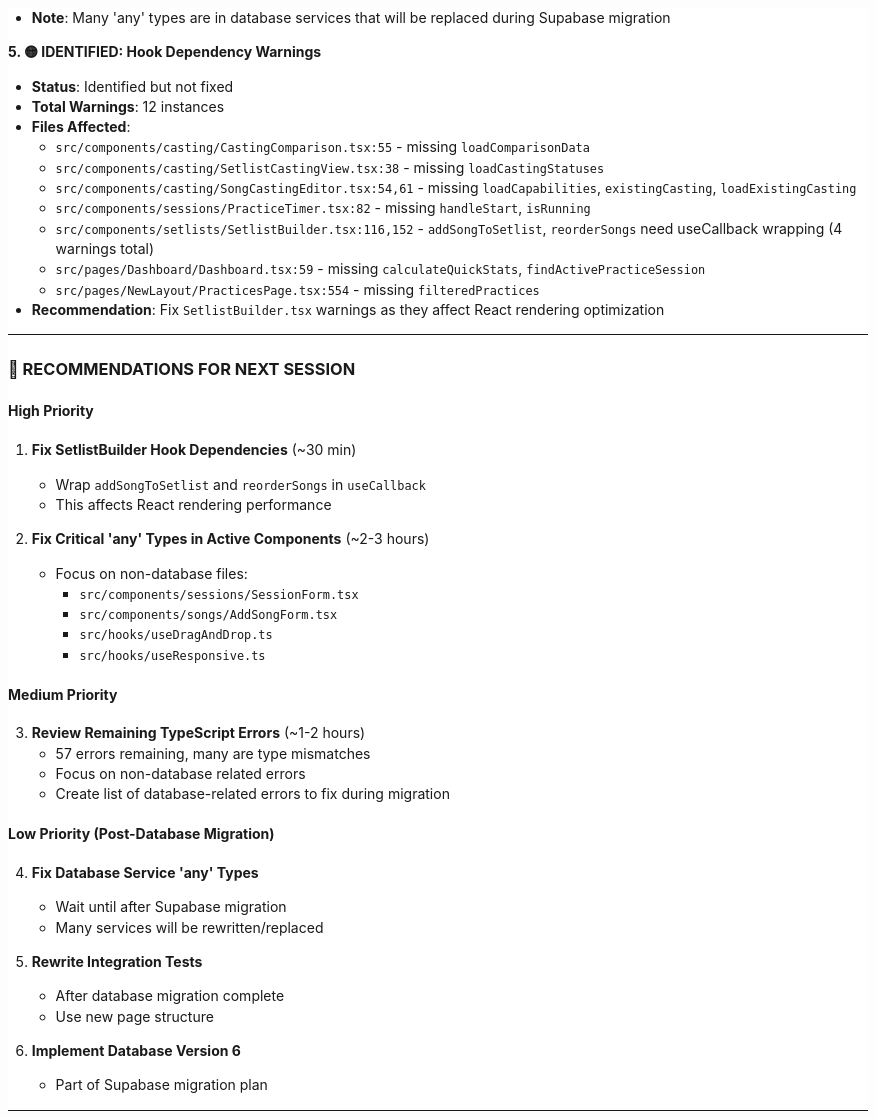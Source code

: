 - **Note**: Many 'any' types are in database services that will be replaced during Supabase migration

**5. 🟡 IDENTIFIED: Hook Dependency Warnings**
- **Status**: Identified but not fixed
- **Total Warnings**: 12 instances
- **Files Affected**:
  - `src/components/casting/CastingComparison.tsx:55` - missing `loadComparisonData`
  - `src/components/casting/SetlistCastingView.tsx:38` - missing `loadCastingStatuses`
  - `src/components/casting/SongCastingEditor.tsx:54,61` - missing `loadCapabilities`, `existingCasting`, `loadExistingCasting`
  - `src/components/sessions/PracticeTimer.tsx:82` - missing `handleStart`, `isRunning`
  - `src/components/setlists/SetlistBuilder.tsx:116,152` - `addSongToSetlist`, `reorderSongs` need useCallback wrapping (4 warnings total)
  - `src/pages/Dashboard/Dashboard.tsx:59` - missing `calculateQuickStats`, `findActivePracticeSession`
  - `src/pages/NewLayout/PracticesPage.tsx:554` - missing `filteredPractices`
- **Recommendation**: Fix `SetlistBuilder.tsx` warnings as they affect React rendering optimization

---

### 🎯 RECOMMENDATIONS FOR NEXT SESSION

#### High Priority
1. **Fix SetlistBuilder Hook Dependencies** (~30 min)
   - Wrap `addSongToSetlist` and `reorderSongs` in `useCallback`
   - This affects React rendering performance

2. **Fix Critical 'any' Types in Active Components** (~2-3 hours)
   - Focus on non-database files:
     - `src/components/sessions/SessionForm.tsx`
     - `src/components/songs/AddSongForm.tsx`
     - `src/hooks/useDragAndDrop.ts`
     - `src/hooks/useResponsive.ts`

#### Medium Priority
3. **Review Remaining TypeScript Errors** (~1-2 hours)
   - 57 errors remaining, many are type mismatches
   - Focus on non-database related errors
   - Create list of database-related errors to fix during migration

#### Low Priority (Post-Database Migration)
4. **Fix Database Service 'any' Types**
   - Wait until after Supabase migration
   - Many services will be rewritten/replaced

5. **Rewrite Integration Tests**
   - After database migration complete
   - Use new page structure

6. **Implement Database Version 6**
   - Part of Supabase migration plan

---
================================
_WORK ORDER:_ Each line above should be written out again exactly, without any image.

_RESULT OF THIS EXERCISE:_
Source code

: - **Note**: Many 'any' types are in database services that will be replaced during Supabase migration

**5. 🟡 IDENTIFIED: Hook Dependency Warnings**
- **Status**: Identified but not fixed
- **Total Warnings**: 12 instances
- **Files Affected**:
  - `src/components/casting/CastingComparison.tsx:55` - missing `loadComparisonData`
  - `src/components/casting/SetlistCastingView.tsx:38` - missing `loadCastingStatuses`
  - `src/components/casting/SongCastingEditor.tsx:54,61` - missing `loadCapabilities`, `existingCasting`, `loadExistingCasting`
  - `src/components/sessions/PracticeTimer.tsx:82` - missing `handleStart`, `isRunning`
  - `src/components/setlists/SetlistBuilder.tsx:116,152` - `addSongToSetlist`, `reorderSongs` need useCallback wrapping (4 warnings total)
  - `src/pages/Dashboard/Dashboard.tsx:59` - missing `calculateQuickStats`, `findActivePracticeSession`
  - `src/pages/NewLayout/PracticesPage.tsx:554` - missing `filteredPractices`
- **Recommendation**: Fix `SetlistBuilder.tsx` warnings as they affect React rendering optimization

---

### 🎯 RECOMMENDATIONS FOR NEXT SESSION

#### High Priority
1. **Fix SetlistBuilder Hook Dependencies** (~30 min)
   - Wrap `addSongToSetlist` and `reorderSongs` in `useCallback`
   - This affects React rendering performance

2. **Fix Critical 'any' Types in Active Components** (~2-3 hours)
   - Focus on non-database files:
     - `src/components/sessions/SessionForm.tsx`
     - `src/components/songs/AddSongForm.tsx`
     - `src/hooks/useDragAndDrop.ts`
     - `src/hooks/useResponsive.ts`

#### Medium Priority
3. **Review Remaining TypeScript Errors** (~1-2 hours)
   - 57 errors remaining, many are type mismatches
   - Focus on non-database related errors
   - Create list of database-related errors to fix during migration

#### Low Priority (Post-Database Migration)
4. **Fix Database Service 'any' Types**
   - Wait until after Supabase migration
   - Many services will be rewritten/replaced

5. **Rewrite Integration Tests**
   - After database migration complete
   - Use new page structure

6. **Implement Database Version 6**
   - Part of Supabase migration plan

---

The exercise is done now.